» **INFORMATION SHOWN**
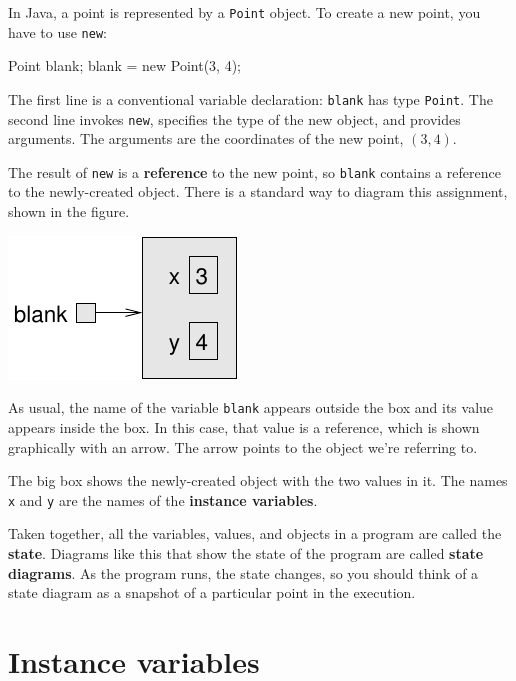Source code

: 
In Java, a point is represented by a {\tt Point} object.  To
create a new point, you have to use {\tt new}:

\begin{code}
    Point blank;
    blank = new Point(3, 4);
\end{code}

The first line is a conventional variable declaration: {\tt blank}
has type {\tt Point}.  The second line invokes {\tt new}, specifies
the type of the new object, and provides arguments.  The arguments are
the coordinates of the new point, $(3, 4)$.


The result of {\tt new} is a {\bf reference} to the new
point, so {\tt blank} contains a reference to the
newly-created object.  There is a standard way to diagram this
assignment, shown in the figure.


\includegraphics{figs/reference.pdf}


As usual, the name of the variable {\tt blank} appears outside the box
and its value appears inside the box.  In this case, that value is a
reference, which is shown graphically with an arrow.  The
arrow points to the object we're referring to.

The big box shows the newly-created object with the two values
in it.  The names {\tt x} and {\tt y} are the names of the {\bf
instance variables}.

Taken together, all the variables, values, and objects in a
program are called the {\bf state}.  Diagrams like this that
show the state of the program are called {\bf state diagrams}.
As the program runs, the state changes, so you should think
of a state diagram as a snapshot of a particular point in the
execution.


\section{Instance variables}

» **WHAT THE TASK REQUIRES**
Would you reproduce, exactly and with nothing added, every line from the beginning of the entries above through the line that contains "program are called the", both included, leaving out the pictures?

» **WRITTEN RESPONSE**
Source code

: 
In Java, a point is represented by a {\tt Point} object.  To
create a new point, you have to use {\tt new}:

\begin{code}
    Point blank;
    blank = new Point(3, 4);
\end{code}

The first line is a conventional variable declaration: {\tt blank}
has type {\tt Point}.  The second line invokes {\tt new}, specifies
the type of the new object, and provides arguments.  The arguments are
the coordinates of the new point, $(3, 4)$.


The result of {\tt new} is a {\bf reference} to the new
point, so {\tt blank} contains a reference to the
newly-created object.  There is a standard way to diagram this
assignment, shown in the figure.


\includegraphics{figs/reference.pdf}


As usual, the name of the variable {\tt blank} appears outside the box
and its value appears inside the box.  In this case, that value is a
reference, which is shown graphically with an arrow.  The
arrow points to the object we're referring to.

The big box shows the newly-created object with the two values
in it.  The names {\tt x} and {\tt y} are the names of the {\bf
instance variables}.

Taken together, all the variables, values, and objects in a
program are called the {\bf state}.  Diagrams like this that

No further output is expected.